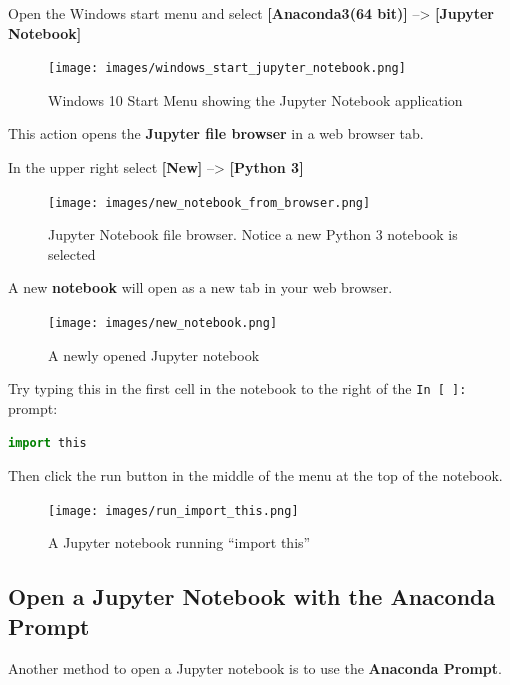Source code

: \documentclass{book}
\begin{document}
Open the Windows start menu and select \textbf{{[}Anaconda3(64 bit){]}}
--\textgreater{} \textbf{{[}Jupyter Notebook{]}}

\begin{figure}
\centering
\texttt{[image: images/windows\_start\_jupyter\_notebook.png]}
\caption{Windows 10 Start Menu showing the Jupyter Notebook application}
\end{figure}

This action opens the \textbf{Jupyter file browser} in a web browser
tab.

In the upper right select \textbf{{[}New{]}} --\textgreater{}
\textbf{{[}Python 3{]}}

\begin{figure}
\centering
\texttt{[image: images/new\_notebook\_from\_browser.png]}
\caption{Jupyter Notebook file browser. Notice a new Python 3 notebook
is selected}
\end{figure}

A new \textbf{notebook} will open as a new tab in your web browser.

\begin{figure}
\centering
\texttt{[image: images/new\_notebook.png]}
\caption{A newly opened Jupyter notebook}
\end{figure}

Try typing this in the first cell in the notebook to the right of the
\lstinline!In [ ]:! prompt:

\begin{lstlisting}[language=Python]
import this
\end{lstlisting}

Then click the run button in the middle of the menu at the top of the
notebook.

\begin{figure}
\centering
\texttt{[image: images/run\_import\_this.png]}
\caption{A Jupyter notebook running ``import this''}
\end{figure}
    




    
        \subsection{Open a Jupyter Notebook with the Anaconda
Prompt}\label{open-a-jupyter-notebook-with-the-anaconda-prompt}
    




    
        Another method to open a Jupyter notebook is to use the \textbf{Anaconda
Prompt}.
\end{document}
- - -
▶ [TASK INSTRUCTIONS]:
Transcribe exactly, starting at the line with "10 Start Menu" and continuing through the last line of the data above; leave out all earlier lines.

▶ [FINISHED TASK]:
\caption{Windows 10 Start Menu showing the Jupyter Notebook application}
\end{figure}

This action opens the \textbf{Jupyter file browser} in a web browser
tab.

In the upper right select \textbf{{[}New{]}} --\textgreater{}
\textbf{{[}Python 3{]}}

\begin{figure}
\centering
\texttt{[image: images/new\_notebook\_from\_browser.png]}
\caption{Jupyter Notebook file browser. Notice a new Python 3 notebook
is selected}
\end{figure}

A new \textbf{notebook} will open as a new tab in your web browser.

\begin{figure}
\centering
\texttt{[image: images/new\_notebook.png]}
\caption{A newly opened Jupyter notebook}
\end{figure}

Try typing this in the first cell in the notebook to the right of the
\lstinline!In [ ]:! prompt:

\begin{lstlisting}[language=Python]
import this
\end{lstlisting}

Then click the run button in the middle of the menu at the top of the
notebook.

\begin{figure}
\centering
\texttt{[image: images/run\_import\_this.png]}
\caption{A Jupyter notebook running ``import this''}
\end{figure}
    




    
        \subsection{Open a Jupyter Notebook with the Anaconda
Prompt}\label{open-a-jupyter-notebook-with-the-anaconda-prompt}
    




    
        Another method to open a Jupyter notebook is to use the \textbf{Anaconda
Prompt}.
\end{document}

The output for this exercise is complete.